[Data records Boundary: Start]

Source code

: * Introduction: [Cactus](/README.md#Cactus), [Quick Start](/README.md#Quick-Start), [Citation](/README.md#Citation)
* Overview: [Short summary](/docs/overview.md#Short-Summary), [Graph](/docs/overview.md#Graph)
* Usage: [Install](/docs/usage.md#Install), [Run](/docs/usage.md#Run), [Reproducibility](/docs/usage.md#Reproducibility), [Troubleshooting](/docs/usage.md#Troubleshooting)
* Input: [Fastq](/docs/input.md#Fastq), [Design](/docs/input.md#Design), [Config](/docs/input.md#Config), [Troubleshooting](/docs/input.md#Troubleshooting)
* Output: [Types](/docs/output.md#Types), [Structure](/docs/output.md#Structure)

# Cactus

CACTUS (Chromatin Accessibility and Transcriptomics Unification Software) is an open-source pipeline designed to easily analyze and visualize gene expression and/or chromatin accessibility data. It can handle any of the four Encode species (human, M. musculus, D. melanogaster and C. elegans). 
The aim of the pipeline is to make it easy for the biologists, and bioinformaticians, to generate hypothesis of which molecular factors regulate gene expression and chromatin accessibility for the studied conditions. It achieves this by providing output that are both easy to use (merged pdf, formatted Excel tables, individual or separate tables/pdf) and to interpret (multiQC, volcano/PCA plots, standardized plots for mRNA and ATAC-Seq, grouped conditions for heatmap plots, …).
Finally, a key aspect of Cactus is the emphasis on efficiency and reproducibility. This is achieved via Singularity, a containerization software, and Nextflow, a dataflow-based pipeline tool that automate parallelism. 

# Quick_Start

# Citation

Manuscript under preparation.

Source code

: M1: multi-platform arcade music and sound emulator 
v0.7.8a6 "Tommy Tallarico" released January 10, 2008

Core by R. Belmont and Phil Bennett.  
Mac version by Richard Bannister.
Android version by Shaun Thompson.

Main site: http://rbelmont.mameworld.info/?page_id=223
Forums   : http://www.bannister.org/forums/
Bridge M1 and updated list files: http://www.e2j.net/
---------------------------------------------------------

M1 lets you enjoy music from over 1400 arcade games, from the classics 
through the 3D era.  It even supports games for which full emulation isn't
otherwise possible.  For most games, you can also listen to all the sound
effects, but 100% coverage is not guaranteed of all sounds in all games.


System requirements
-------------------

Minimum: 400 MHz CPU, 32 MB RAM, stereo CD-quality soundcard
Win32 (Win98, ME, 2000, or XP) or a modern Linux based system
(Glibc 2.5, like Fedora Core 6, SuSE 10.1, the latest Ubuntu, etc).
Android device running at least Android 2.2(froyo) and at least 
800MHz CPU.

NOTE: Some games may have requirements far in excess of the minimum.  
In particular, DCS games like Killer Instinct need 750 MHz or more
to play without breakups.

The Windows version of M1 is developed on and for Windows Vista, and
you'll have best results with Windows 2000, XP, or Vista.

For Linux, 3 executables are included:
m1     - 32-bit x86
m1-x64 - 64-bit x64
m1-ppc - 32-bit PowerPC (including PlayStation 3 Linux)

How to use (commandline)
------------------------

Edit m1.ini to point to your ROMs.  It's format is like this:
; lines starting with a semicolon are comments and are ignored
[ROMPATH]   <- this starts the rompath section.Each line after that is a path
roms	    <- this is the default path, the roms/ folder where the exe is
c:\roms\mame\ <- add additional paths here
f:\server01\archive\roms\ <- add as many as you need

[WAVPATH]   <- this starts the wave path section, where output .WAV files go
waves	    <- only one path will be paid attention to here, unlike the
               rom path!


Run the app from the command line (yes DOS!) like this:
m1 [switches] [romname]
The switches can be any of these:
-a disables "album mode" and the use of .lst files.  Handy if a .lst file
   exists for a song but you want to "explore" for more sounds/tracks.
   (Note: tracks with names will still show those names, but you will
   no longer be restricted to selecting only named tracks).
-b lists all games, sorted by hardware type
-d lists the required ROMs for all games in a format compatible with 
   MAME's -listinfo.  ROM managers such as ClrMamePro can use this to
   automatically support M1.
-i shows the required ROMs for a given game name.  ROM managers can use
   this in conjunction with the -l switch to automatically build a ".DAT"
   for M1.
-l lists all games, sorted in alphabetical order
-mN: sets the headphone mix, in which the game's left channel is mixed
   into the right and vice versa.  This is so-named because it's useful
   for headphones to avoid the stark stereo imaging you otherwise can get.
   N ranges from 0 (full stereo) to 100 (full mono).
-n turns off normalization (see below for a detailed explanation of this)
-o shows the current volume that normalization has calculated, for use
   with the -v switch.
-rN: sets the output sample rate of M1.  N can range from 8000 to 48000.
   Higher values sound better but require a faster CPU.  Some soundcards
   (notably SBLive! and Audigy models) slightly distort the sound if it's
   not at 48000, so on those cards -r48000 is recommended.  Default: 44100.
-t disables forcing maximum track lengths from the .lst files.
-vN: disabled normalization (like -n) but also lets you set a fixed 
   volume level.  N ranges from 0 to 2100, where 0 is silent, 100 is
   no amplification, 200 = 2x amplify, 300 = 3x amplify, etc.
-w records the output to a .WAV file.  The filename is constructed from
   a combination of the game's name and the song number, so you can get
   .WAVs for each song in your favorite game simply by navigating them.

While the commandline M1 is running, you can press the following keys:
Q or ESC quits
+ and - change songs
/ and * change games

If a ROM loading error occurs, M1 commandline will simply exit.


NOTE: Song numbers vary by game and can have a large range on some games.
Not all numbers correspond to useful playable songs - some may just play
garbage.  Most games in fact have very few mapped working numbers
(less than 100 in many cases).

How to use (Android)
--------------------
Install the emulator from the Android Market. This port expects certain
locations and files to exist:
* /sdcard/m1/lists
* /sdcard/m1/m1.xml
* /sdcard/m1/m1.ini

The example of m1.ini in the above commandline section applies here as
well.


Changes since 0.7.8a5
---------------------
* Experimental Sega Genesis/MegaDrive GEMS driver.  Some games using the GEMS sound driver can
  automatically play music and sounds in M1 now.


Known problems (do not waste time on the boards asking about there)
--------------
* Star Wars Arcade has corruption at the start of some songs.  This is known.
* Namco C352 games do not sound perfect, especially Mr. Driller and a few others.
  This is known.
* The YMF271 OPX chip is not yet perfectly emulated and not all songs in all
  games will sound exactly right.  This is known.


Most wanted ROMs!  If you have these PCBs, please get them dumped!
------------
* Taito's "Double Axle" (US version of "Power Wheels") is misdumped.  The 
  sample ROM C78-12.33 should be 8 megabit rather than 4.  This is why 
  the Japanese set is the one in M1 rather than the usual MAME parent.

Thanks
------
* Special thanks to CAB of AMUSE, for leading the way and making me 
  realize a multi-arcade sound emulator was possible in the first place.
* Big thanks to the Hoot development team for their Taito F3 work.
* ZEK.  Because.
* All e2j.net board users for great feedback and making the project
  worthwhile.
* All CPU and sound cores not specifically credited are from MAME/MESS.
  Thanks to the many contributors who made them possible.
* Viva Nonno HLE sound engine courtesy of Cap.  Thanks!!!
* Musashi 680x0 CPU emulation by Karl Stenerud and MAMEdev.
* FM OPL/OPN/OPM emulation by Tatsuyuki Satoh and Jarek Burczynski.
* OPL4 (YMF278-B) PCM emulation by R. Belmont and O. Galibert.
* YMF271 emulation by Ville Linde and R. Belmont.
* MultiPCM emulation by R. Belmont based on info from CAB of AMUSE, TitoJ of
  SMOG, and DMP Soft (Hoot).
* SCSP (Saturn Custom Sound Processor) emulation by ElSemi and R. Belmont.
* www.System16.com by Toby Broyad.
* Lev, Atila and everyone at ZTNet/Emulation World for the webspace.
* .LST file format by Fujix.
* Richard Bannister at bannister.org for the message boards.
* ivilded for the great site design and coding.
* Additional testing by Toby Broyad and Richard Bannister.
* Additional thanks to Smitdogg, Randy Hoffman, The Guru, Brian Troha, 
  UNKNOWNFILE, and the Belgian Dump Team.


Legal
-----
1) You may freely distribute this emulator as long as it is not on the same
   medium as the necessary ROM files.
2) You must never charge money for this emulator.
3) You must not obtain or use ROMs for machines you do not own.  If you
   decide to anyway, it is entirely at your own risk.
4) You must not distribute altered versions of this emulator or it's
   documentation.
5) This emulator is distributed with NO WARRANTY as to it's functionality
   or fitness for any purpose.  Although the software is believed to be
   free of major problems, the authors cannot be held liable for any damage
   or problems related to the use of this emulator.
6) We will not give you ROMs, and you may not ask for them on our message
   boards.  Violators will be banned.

[Data records Boundary: End]

Description of the task:
Look over the material above and report each line holding "will".

Answer space:
waves	    <- only one path will be paid attention to here, unlike the
   (Note: tracks with names will still show those names, but you will
If a ROM loading error occurs, M1 commandline will simply exit.
  games will sound exactly right.  This is known.
6) We will not give you ROMs, and you may not ask for them on our message
   boards.  Violators will be banned.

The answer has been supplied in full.